Tantra Labs, a cryptocurrency-focused trading firm that offered an interest-bearing investment product, is being wound down after reporting "performance degradation" and failing to raise fresh capital.
GGG Partners, an Atlanta-based bankruptcy trustee and debt-restructuring consultant, sent Tantra's creditors a letter Thursday stating that it had been appointed liquidation manager to wind down the company, and that it would be responsible for monetizing any assets. A copy of the letter was obtained by CoinDesk and confirmed by multiple people close to the situation.
Katie Goodman, managing partner at GGG, said she couldn't comment beyond the letter when reached by CoinDesk on her mobile phone.

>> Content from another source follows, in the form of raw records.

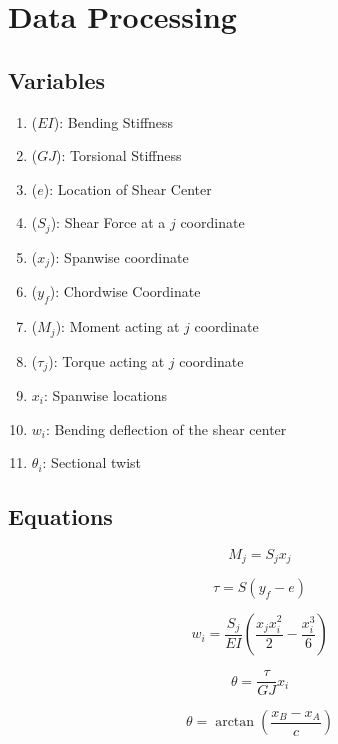 \documentclass{article}
\begin{document}
\section{Data Processing}
\subsection*{Variables}
\begin{enumerate}[label = \roman*.]
  \item (\(EI\)): Bending Stiffness
  \item (\(GJ\)): Torsional Stiffness
  \item (\(e\)): Location of Shear Center
  \item (\(S_{j}\)): Shear Force at a \(j\) coordinate
  \item (\(x_{j}\)): Spanwise coordinate
  \item (\(y_{f}\)): Chordwise Coordinate
  \item (\(M_{j}\)): Moment acting at \(j\) coordinate
  \item (\(\tau_{j}\)): Torque acting at \(j\) coordinate
  \item \(x_{i}\): Spanwise locations 
  \item \(w_{i}\): Bending deflection of the shear center 
  \item \(\theta_{i}\): Sectional twist 
\end{enumerate}

\subsection*{Equations}

\begin{equation}
  M_j = S_j x_j
  \label{eq:bendingmoment}
\end{equation}

\begin{equation}
  \tau = S(y_f - e)
  \label{eq:torque}
\end{equation}

\begin{equation}
  w_i = \frac{S_j}{EI} \left( \frac{x_j x_i^2}{2} - \frac{x_i^3}{6} \right)
  \label{eq:bendingdeflection}
\end{equation}

\begin{equation}
  \theta = \frac{\tau}{GJ} x_i
  \label{eq:twistangle}
\end{equation}

\begin{equation}
  \theta = \arctan \left( \frac{x_B - x_A}{c} \right)
  \label{eq:theta}
\end{equation}
\end{document}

CoinDesk also sought comment from Tantra Labs through multiple platforms, including messages via LinkedIn to several top executives who couldn’t be reached.

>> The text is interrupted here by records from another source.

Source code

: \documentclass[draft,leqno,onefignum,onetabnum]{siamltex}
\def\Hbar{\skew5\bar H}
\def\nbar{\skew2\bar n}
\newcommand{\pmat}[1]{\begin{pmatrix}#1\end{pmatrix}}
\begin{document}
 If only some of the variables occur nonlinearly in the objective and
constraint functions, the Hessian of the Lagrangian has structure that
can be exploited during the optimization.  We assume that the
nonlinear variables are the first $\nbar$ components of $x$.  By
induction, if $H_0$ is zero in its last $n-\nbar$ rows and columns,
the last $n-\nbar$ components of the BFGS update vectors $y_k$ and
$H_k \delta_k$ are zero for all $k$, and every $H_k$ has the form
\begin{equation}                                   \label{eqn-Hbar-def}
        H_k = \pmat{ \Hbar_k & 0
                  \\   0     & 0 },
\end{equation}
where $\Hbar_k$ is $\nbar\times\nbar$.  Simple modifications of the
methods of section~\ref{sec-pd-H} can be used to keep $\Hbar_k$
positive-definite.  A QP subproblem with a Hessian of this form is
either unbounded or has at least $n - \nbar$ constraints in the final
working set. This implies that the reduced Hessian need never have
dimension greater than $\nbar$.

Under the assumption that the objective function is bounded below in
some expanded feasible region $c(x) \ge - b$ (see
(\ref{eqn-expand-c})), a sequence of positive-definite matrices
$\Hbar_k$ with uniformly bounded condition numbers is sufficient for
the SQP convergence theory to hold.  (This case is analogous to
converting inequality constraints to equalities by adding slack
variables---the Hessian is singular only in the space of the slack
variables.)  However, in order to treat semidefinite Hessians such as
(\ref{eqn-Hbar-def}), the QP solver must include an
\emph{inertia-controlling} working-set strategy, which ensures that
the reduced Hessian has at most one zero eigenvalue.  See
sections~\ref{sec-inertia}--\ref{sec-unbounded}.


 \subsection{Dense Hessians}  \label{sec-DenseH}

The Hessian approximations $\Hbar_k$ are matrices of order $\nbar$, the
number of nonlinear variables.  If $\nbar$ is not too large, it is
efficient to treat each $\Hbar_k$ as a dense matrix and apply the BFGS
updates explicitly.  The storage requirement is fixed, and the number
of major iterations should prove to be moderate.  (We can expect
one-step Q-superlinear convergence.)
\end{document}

The letter contained a message from Russell LaCour, identified as Tantra's CEO, in which the executive attributed the "severe degradation of the performance in its portfolio" partly to a recent widening in a closely watched crypto markets gauge known as the "GBTC discount."
"When Tantra Labs was created, the objective was to return the most competitive BTC- and ETH-denominated returns in crypto," LaCour was quoted in the letter as saying. "In the period leading to today’s decision by the company's executive board, however, the company noticed severe degradation of performance in its portfolio. This degradation, combined with other events occurring in the markets in which Tantra operates, led to the company's balance sheet being put in a precarious position."
He cited factors including "GBTC discounted to unprecedented lows," "directional portfolio performance degradation" and "interest spreads collapsing."
According to LaCour, the executive board "immediately explored a restructuring of the balance sheet, as well as other strategic options."
"The Executive Board simultaneously engaged in negotiations to raise funds with a view to potentially continuing the business but were ultimately unsuccessful in raising the necessary capital," LaCour said.
"Ultimately, after significant discussion and consideration in consultation with outside counsel and other professional advisors, the executive board determined that, in view of all the circumstances, it is in the best interest of the company to wind up operations, liquidate our balance sheet and effectuate an orderly and fair and equitable distribution of our assets."
The Grayscale Bitcoin Trust, or GBTC, is the world's largest cryptocurrency fund, and it trades as a stock. Due to a variety of factors the share price recently has been trading at a record discount to the value of the underlying bitcoin in the fund.
The discount reached a record of 28% this week. As recently as early 2021, the share price traded at a premium, but it tilted negative in February of last year and has been on a steady decline since. Grayscale has said it wants to convert the trust into an exchange-traded fund, but so far the U.S. Securities and Exchange Commission has refused to approve a physical bitcoin-backed ETF.
In the meantime, redemptions aren't allowed, so investors who don't want to sell their shares in the open market have to keep paying management fees to Grayscale. (Grayscale is a unit of Digital Currency Group, which also owns CoinDesk.)
Accredited investors can buy shares in the Grayscale Bitcoin Trust directly at the net asset value (NAV) in daily private placements by depositing bitcoin or U.S. dollars. The shares can be sold in the secondary market only after a six-month lock-in period. The trust is a closed-end fund, meaning coins deposited remain locked forever.
For several reasons the GBTC shares consistently traded at a double-digit premium to the NAV until early February. As such, institutions would lock in bitcoin or U.S. dollars (USD) in return for shares priced at NAV and offload shares at a premium six months later, pocketing the spread.
Grayscale’s popularity surged at the end of 2020 when the premium on GBTC shares rose to a record-high 40% on Dec. 17. Some investors bought GBTC shares and simultaneously sold bitcoin futures, ramping up returns. Futures traded at a premium of 15% or more back then.
However, the premium flipped to a discount in last February and has steadily widened since then, leaving institutions that acquired shares at NAV a year ago in loss.